Task description
Every line of the records below that holds the word "RegisterWindow" belongs in the answer.

Exercise data
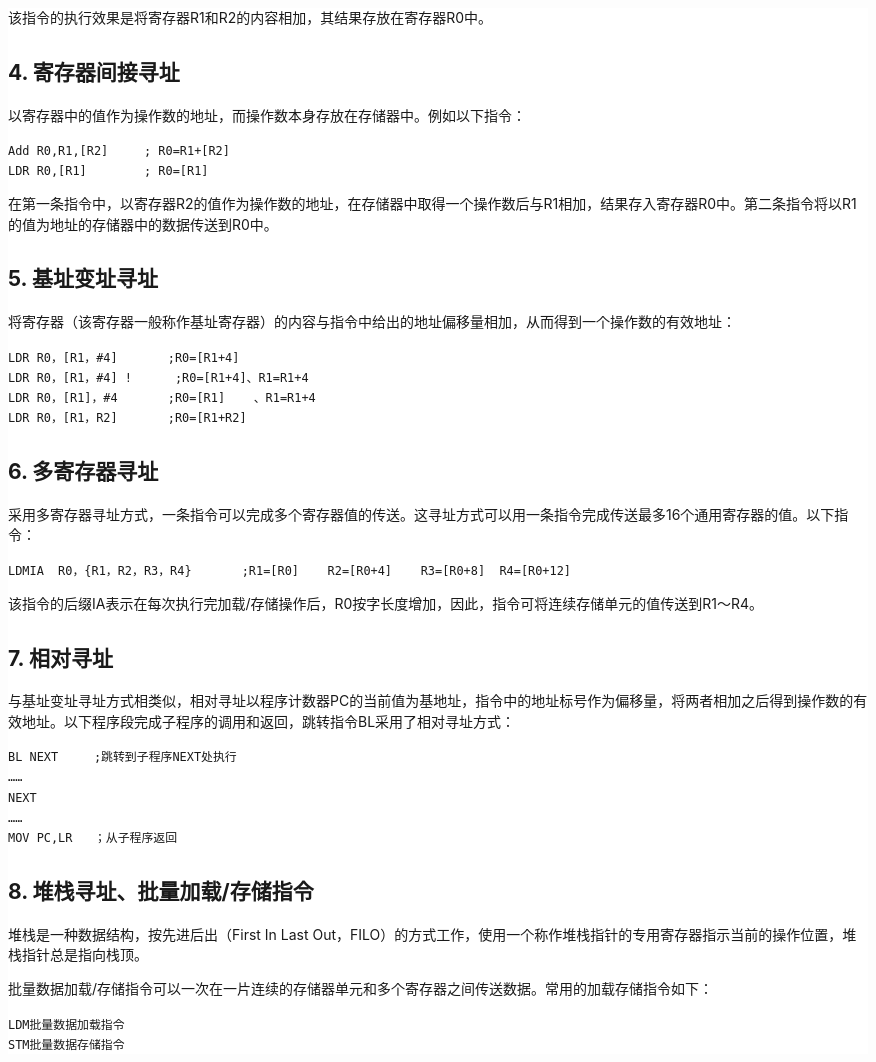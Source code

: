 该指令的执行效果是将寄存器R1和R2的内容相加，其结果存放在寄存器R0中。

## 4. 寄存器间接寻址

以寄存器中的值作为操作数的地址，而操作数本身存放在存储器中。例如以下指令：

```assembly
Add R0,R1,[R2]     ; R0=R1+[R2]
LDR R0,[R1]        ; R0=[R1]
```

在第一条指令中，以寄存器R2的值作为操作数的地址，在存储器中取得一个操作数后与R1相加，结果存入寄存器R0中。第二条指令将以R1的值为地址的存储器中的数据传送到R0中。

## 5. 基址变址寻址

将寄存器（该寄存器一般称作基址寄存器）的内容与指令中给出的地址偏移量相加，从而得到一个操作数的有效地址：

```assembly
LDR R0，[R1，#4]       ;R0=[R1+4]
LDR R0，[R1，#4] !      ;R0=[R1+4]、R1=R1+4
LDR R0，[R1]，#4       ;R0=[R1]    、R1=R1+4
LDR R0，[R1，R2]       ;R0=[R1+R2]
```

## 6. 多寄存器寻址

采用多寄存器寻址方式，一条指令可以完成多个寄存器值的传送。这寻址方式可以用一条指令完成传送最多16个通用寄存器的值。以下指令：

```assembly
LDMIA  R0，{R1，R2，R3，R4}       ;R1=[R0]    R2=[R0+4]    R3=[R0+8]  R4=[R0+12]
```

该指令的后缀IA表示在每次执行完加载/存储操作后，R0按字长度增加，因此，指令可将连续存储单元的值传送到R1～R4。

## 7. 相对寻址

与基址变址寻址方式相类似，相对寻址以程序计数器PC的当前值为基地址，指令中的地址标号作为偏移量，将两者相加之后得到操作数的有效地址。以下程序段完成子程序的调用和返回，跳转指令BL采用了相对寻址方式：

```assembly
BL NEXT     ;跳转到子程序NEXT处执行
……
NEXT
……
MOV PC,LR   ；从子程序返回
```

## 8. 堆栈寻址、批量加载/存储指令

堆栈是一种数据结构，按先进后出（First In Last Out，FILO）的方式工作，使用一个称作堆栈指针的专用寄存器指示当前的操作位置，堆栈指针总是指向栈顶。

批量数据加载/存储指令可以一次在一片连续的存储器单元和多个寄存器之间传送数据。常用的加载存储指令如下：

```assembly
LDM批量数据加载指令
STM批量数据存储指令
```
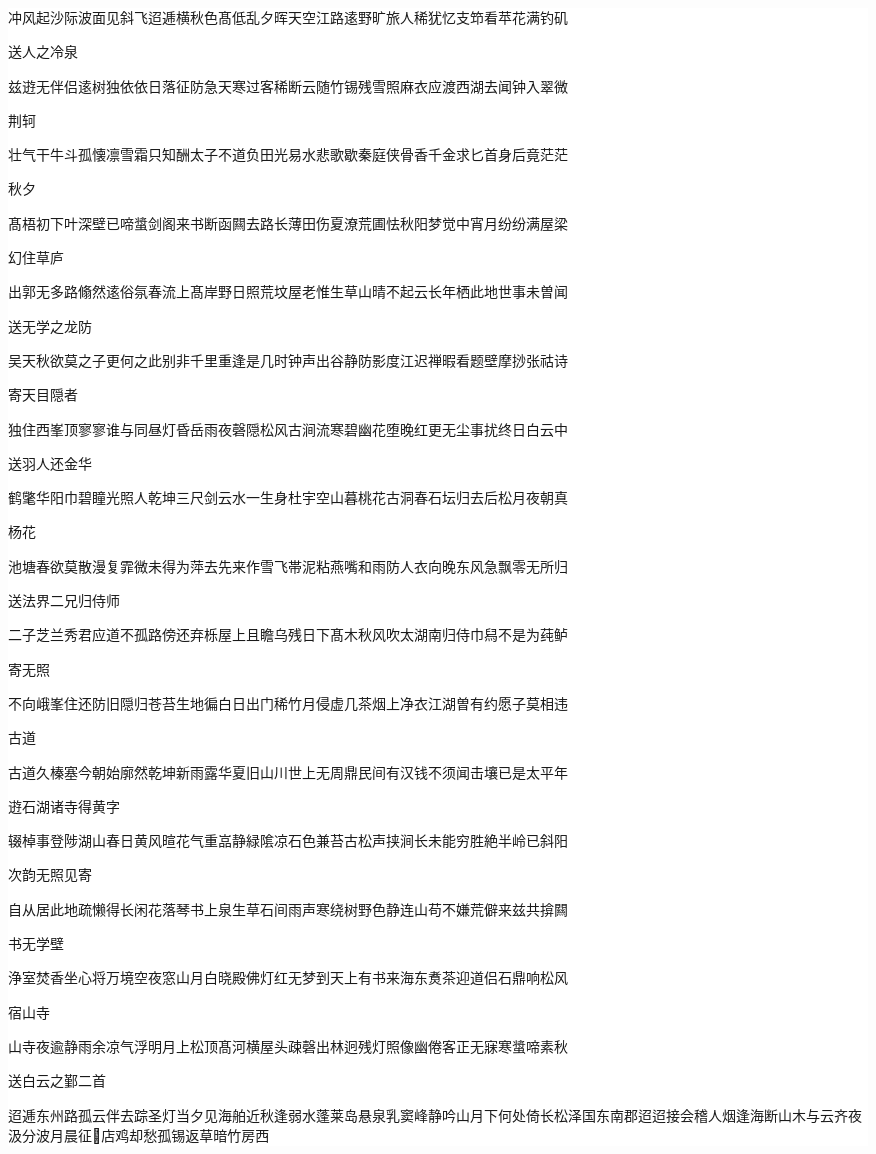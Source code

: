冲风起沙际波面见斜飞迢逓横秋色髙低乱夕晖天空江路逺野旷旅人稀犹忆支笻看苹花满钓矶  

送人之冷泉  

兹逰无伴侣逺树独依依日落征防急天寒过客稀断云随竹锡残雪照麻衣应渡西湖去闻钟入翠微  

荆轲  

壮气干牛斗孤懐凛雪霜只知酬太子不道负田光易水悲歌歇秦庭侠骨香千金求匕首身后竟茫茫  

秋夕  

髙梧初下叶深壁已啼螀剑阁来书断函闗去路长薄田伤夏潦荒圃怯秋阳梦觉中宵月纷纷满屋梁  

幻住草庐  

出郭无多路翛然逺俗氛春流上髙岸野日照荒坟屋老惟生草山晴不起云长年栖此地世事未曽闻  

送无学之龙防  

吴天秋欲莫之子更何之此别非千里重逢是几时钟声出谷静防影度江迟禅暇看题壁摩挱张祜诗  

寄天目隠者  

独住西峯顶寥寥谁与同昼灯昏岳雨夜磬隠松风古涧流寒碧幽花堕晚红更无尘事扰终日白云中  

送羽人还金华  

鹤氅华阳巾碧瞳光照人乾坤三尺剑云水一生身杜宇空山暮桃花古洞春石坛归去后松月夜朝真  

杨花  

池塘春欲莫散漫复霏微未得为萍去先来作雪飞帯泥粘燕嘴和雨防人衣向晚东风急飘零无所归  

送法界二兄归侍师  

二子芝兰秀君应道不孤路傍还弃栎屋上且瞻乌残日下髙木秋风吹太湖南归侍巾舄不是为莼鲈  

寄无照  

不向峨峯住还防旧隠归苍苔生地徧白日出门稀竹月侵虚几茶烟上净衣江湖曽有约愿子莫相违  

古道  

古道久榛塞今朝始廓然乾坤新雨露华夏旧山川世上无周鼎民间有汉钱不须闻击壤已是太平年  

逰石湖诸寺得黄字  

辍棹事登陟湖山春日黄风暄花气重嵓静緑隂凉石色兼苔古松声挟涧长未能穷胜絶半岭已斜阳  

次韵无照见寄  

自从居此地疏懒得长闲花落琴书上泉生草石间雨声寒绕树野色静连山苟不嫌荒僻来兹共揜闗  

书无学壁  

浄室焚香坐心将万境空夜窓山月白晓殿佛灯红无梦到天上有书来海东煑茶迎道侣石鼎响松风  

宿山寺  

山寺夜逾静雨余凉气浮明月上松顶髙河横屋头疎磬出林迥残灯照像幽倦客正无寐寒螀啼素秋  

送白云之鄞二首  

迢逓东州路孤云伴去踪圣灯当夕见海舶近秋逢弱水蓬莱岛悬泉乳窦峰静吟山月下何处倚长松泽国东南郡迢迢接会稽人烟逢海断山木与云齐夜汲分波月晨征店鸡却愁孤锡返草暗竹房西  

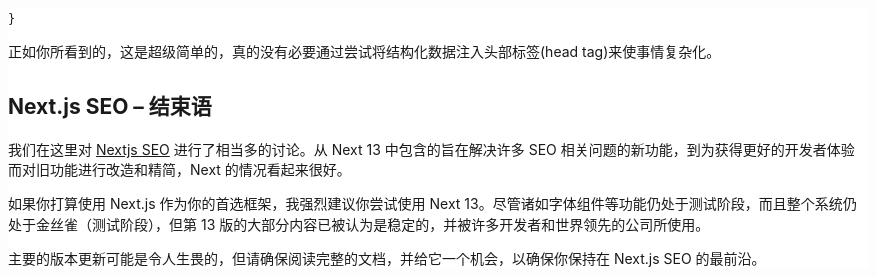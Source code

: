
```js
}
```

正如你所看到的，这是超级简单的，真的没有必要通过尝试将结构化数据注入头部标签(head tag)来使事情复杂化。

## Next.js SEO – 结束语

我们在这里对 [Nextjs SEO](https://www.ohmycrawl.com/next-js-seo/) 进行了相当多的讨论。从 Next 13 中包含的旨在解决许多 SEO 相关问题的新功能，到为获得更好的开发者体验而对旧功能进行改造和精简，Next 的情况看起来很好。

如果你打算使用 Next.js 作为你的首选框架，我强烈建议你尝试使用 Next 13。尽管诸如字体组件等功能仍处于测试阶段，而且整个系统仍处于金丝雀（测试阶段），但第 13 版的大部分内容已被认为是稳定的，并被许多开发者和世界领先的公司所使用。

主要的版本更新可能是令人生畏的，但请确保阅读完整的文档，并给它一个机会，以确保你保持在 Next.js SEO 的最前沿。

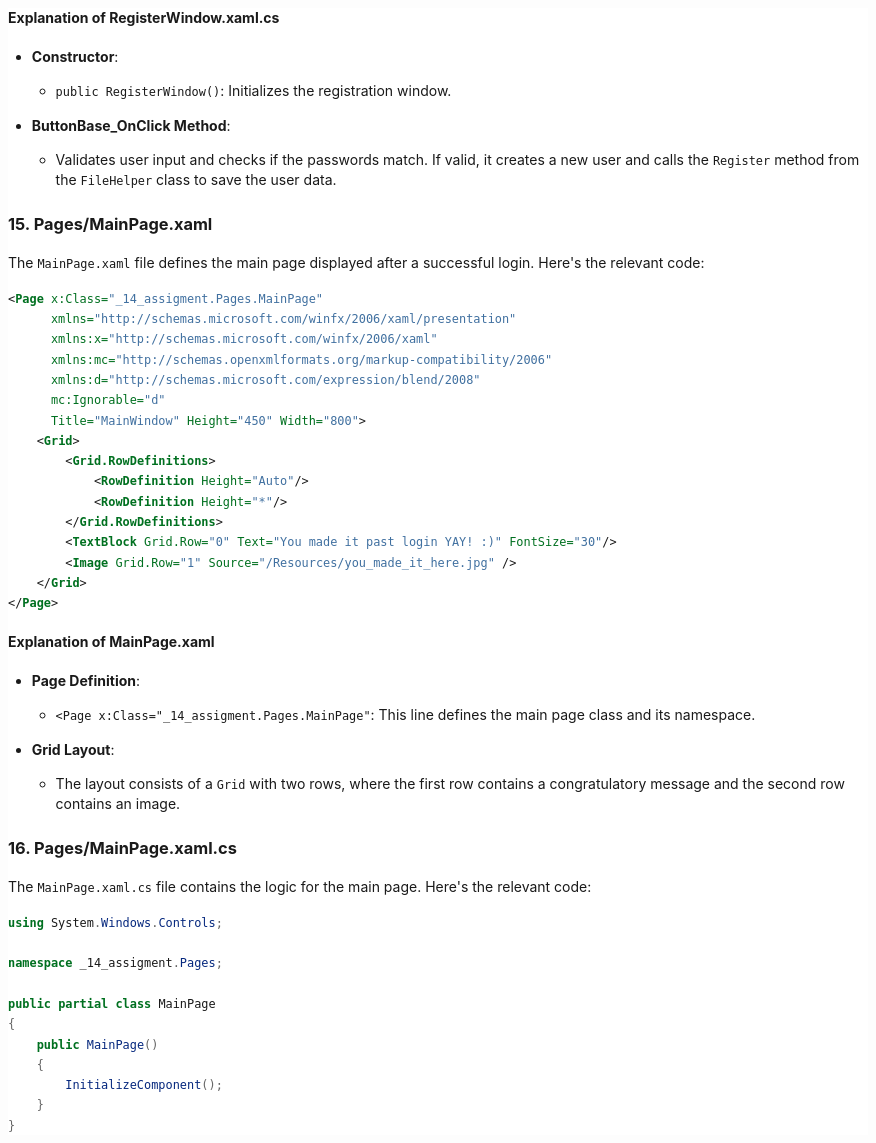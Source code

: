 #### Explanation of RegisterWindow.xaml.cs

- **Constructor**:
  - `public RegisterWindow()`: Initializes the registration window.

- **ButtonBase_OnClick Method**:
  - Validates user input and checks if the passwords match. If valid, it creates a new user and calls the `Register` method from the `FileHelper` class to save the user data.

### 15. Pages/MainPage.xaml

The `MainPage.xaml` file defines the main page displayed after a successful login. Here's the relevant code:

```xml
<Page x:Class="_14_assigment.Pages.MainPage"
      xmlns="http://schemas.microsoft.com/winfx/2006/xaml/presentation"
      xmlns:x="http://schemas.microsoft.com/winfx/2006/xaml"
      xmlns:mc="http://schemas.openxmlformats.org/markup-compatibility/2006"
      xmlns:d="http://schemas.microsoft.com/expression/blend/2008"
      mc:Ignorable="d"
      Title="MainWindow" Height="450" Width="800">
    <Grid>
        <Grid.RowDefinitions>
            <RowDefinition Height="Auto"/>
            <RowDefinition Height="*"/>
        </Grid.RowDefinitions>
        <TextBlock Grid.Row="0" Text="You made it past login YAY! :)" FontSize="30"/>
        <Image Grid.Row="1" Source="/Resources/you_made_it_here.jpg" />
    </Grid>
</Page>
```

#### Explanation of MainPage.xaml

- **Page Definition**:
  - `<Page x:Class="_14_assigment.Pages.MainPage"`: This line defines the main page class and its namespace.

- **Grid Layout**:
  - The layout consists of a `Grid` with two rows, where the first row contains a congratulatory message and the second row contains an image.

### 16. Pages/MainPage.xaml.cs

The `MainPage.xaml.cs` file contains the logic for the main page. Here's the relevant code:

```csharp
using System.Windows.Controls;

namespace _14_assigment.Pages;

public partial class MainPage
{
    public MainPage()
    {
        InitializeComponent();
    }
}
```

Your solution
: #### Explanation of RegisterWindow.xaml.cs
  - `public RegisterWindow()`: Initializes the registration window.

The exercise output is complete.